Another example of the prior art is a speech sound generating device described by Vermeulen et al., in Pat. No. 2,458,227, issued on Jan. `4, 1949. The Vermeulen device performs synthesis as well as analysis. Four resonances are utilized, each having fixed bandwidth and carrying a given frequency range, with a given resonance shape output from the resonance circuit. The resonant frequency control is a reactance tube control, utilizing two circuits to cover the first formant range of 200 to 800 cycles per second. There is no disclosed capability of mixed excitation, which is necessary for certain speech sounds. The configuration shown in Vermeulen is of the fixed variety. There is an amplitude 'control of the resonance circuits of Vermeulen, however, there is no anti-logarithmic control of this amplitude function which is necessary for a wide dynamic range. Furthermore, Vermeulen does not filter the generator parameters so as to remove the transients due to generation, such as pops and c1icks, from the synthesized output. The Vermeulen device, as is common in the prior art devices, passes all the generated parameters to the synthesizer means.
The device of the present invention overcomes the inherent limitations in the Vermeulen device by several novel innovations. Seven resonance circuits instead of the four of Vermeulen are utilized so as to provide better fidelity, especially on fricatives. These resonance circuits are parallel resonance circuits having adjustable bandwidths, the proper bandwidth being important to fidelity.
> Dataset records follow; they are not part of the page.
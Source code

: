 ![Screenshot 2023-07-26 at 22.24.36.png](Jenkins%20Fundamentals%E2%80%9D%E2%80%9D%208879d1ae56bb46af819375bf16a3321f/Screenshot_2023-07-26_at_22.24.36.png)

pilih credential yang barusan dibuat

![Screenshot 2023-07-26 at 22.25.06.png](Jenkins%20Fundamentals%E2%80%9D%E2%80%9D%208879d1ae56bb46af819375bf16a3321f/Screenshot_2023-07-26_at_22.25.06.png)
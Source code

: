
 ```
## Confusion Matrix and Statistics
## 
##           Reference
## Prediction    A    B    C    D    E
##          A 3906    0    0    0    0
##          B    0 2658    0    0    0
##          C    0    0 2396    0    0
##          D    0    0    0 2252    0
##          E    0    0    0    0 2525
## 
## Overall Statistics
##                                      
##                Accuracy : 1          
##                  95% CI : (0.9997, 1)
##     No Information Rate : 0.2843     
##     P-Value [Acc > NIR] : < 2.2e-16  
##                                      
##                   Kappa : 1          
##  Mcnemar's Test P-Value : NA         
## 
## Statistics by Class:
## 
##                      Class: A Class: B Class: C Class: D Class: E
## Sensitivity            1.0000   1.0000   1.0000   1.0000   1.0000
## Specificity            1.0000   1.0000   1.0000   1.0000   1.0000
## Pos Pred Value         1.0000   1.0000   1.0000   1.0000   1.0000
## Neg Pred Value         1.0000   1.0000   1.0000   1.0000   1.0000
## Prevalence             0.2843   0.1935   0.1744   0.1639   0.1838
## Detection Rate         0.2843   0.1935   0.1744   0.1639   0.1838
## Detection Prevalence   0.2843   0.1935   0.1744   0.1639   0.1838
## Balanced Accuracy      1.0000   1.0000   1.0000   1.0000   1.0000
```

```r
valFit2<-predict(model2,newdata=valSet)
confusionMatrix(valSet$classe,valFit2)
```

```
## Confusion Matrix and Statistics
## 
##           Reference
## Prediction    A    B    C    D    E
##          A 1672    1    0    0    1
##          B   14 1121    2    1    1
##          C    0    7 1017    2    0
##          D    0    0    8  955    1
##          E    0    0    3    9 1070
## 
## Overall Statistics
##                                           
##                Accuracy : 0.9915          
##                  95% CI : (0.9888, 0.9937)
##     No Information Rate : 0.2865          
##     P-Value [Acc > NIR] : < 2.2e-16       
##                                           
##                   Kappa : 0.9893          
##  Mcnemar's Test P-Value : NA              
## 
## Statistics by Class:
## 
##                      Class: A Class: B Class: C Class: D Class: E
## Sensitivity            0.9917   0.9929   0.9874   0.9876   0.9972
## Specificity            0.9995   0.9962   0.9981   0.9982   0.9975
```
A choice of resonance shapes may be gotten from the device of the present invention; i.e., the conjugate pole pair or the conjugate pole pair with a zero at zero frequency. The present invention utilizes a chopper-type control of the resonant frequency so as to be able to cover the first formant range with only one formant resonance circuit. In the circuit of the present invention, a parameter switch is utilized to minimize the number of inputs, such minimization being in accordance wth the parameters necessary for the synthesis of a given speech sound. The circuit of the present invention has flexibility; for example, the inputs circuits can be readily adapted to different ranges of input parameter voltages. The resonance circuits of the present invention have an anti-logarithmic control for the amplitude parameter, which will be explained in more detail later on. Lastly, the parameter switch, as well as a separate parameter filter for those parameters not passed through the switch, filter out transients in the parameter signals, such as those due to generation and switching, so as to eliminate the pops and clicks from the synthesized output.
With these and other disadvantages of the prior art in view, an object of the present invention is to provide a new and improved resonance synthesizer.
Another object of the present invention is to provide a new and improved resonance synthesizer having a switching means for minimization of inputs according to the type of sound.
Still another object of the present invention is to provide a new and improved resonance synthesizer capable of providing a mixed excitation necessary for certain sounds.
A still further object of the present invention is to provide a new and improved resonance synthesizer which is more versatile than those of the prior art.
Other objects and many of the intended advantages of this invention will be readily appreciated as the invention becomes better understood by reference to the following description when taken in conjunction with the following drawings wherein:
FIG. 1 is a block diagram of the preferred embodiment of the present invention.
FIG. 2 is a schematic diagram of the parameter switch shown in FIG. 1.
FIG. 3 is a schematic diagram of one of the four electronic switches of the parameter switch shown in FIG. 2.
FIG. 4 is a graphic illustration of various signals present in the excitation selector and mixer means shown in FIG. 1.
FIG. 5 is a block diagram of a resonance circuit shown in FIG. 1.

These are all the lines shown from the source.